Exercise 24.9.1: Read the Flags Conceptual

For each vLLM flag in Code 24.9.1 (--tensor-parallel-size, --enable-prefix-caching, --enable-lora, --max-num-seqs), name the chapter mechanism it switches on and the section that built it, then state in one sentence which serving metric (TTFT, TPOT, throughput, or memory ceiling) it most directly moves and in which direction. Which flag would you change first if profiling showed the GPUs idle between decode steps?

Exercise 24.9.2: Extend the Configurator Coding

Add quantization to Code 24.9.2. Introduce a weight_bytes argument (2 for fp16, 1 for fp8, 0.5 for int4) and use it in both the weight-memory and the decode-rate formulas, since fewer bytes per weight both relax the memory ceiling and raise the bandwidth-bound token rate. Re-run the three workloads at fp8 and report how TP, node count, and predicted TPOT change. Then explain why quantization can lower the tensor-parallel degree even when it leaves the SLOs unchanged.

Exercise 24.9.3: Pick the Engine Analysis

Using Table 24.9.1 and the decision guide of Section 6, choose an engine for each scenario and justify it in two sentences: (a) an agent platform whose requests share a 4,000-token system prompt and emit JSON-constrained tool calls; (b) a fixed 70B model billed at flat-rate on a reserved H100 cluster serving 50,000 requests per minute; (c) a research group on AMD GPUs swapping LoRA adapters daily; (d) a three-person startup whose product is the application, not the fleet. State which of the four decision axes (hardware, stability, traffic shape, team capacity) is decisive in each.

Project Ideas

1. Benchmark the latency-throughput frontier under caching and disaggregation. Serve one open model (for example an 8B instruct model) on vLLM and measure TTFT, TPOT, and tokens-per-second as you sweep batch width, with prefix caching off then on, and with prefill/decode fused then disaggregated. Plot the latency-throughput Pareto frontier for each configuration and quantify how much each mechanism of this chapter moves it. Reuse the load generator and metric definitions from Chapter 23.

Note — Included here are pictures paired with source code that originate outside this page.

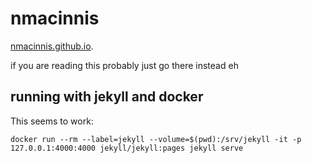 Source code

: # nmacinnis
[nmacinnis.github.io](http://nmacinnis.github.io/).


if you are reading this probably just go there instead eh


## running with jekyll and docker

This seems to work:

```
docker run --rm --label=jekyll --volume=$(pwd):/srv/jekyll -it -p 127.0.0.1:4000:4000 jekyll/jekyll:pages jekyll serve
```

2. Validate the configurator against reality. Take the recommender of Code 24.9.2, run its three recommended configurations on real hardware (or a cloud rental), and compare predicted TPOT and throughput against measured values. Identify where the bandwidth-bound model is optimistic (kernel overhead, attention cost growing with context) and add correction terms until predictions land within twenty percent.

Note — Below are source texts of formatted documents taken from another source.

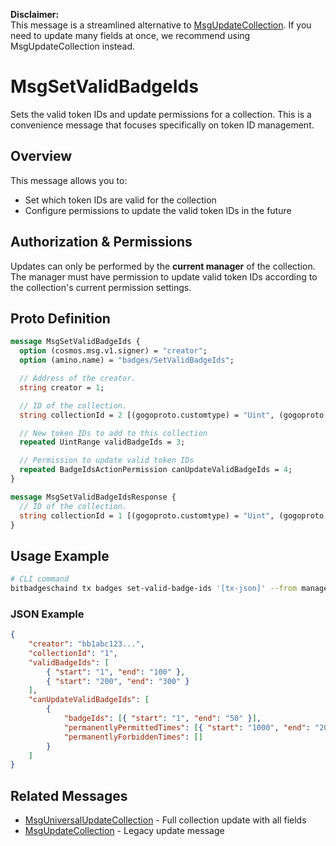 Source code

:**Disclaimer:**  
This message is a streamlined alternative to [MsgUpdateCollection](./msg-update-collection.md). If you need to update many fields at once, we recommend using MsgUpdateCollection instead.

# MsgSetValidBadgeIds

Sets the valid token IDs and update permissions for a collection. This is a convenience message that focuses specifically on token ID management.

## Overview

This message allows you to:

-   Set which token IDs are valid for the collection
-   Configure permissions to update the valid token IDs in the future

## Authorization & Permissions

Updates can only be performed by the **current manager** of the collection. The manager must have permission to update valid token IDs according to the collection's current permission settings.

## Proto Definition

```protobuf
message MsgSetValidBadgeIds {
  option (cosmos.msg.v1.signer) = "creator";
  option (amino.name) = "badges/SetValidBadgeIds";

  // Address of the creator.
  string creator = 1;

  // ID of the collection.
  string collectionId = 2 [(gogoproto.customtype) = "Uint", (gogoproto.nullable) = false];

  // New token IDs to add to this collection
  repeated UintRange validBadgeIds = 3;

  // Permission to update valid token IDs
  repeated BadgeIdsActionPermission canUpdateValidBadgeIds = 4;
}

message MsgSetValidBadgeIdsResponse {
  // ID of the collection.
  string collectionId = 1 [(gogoproto.customtype) = "Uint", (gogoproto.nullable) = false];
}
```

## Usage Example

```bash
# CLI command
bitbadgeschaind tx badges set-valid-badge-ids '[tx-json]' --from manager-key
```

### JSON Example

```json
{
    "creator": "bb1abc123...",
    "collectionId": "1",
    "validBadgeIds": [
        { "start": "1", "end": "100" },
        { "start": "200", "end": "300" }
    ],
    "canUpdateValidBadgeIds": [
        {
            "badgeIds": [{ "start": "1", "end": "50" }],
            "permanentlyPermittedTimes": [{ "start": "1000", "end": "2000" }],
            "permanentlyForbiddenTimes": []
        }
    ]
}
```

## Related Messages

-   [MsgUniversalUpdateCollection](./msg-universal-update-collection.md) - Full collection update with all fields
-   [MsgUpdateCollection](./msg-update-collection.md) - Legacy update message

3. A multi-LoRA, prefix-shared agent backend. Stand up an SGLang or vLLM endpoint that serves one base model with several LoRA adapters and a long shared system prompt, then drive it with branching agent traces that share stems. Measure the cache hit rate that RadixAttention or automatic prefix caching achieves and the throughput gain over a no-cache baseline, and report how it degrades as the traces diverge earlier.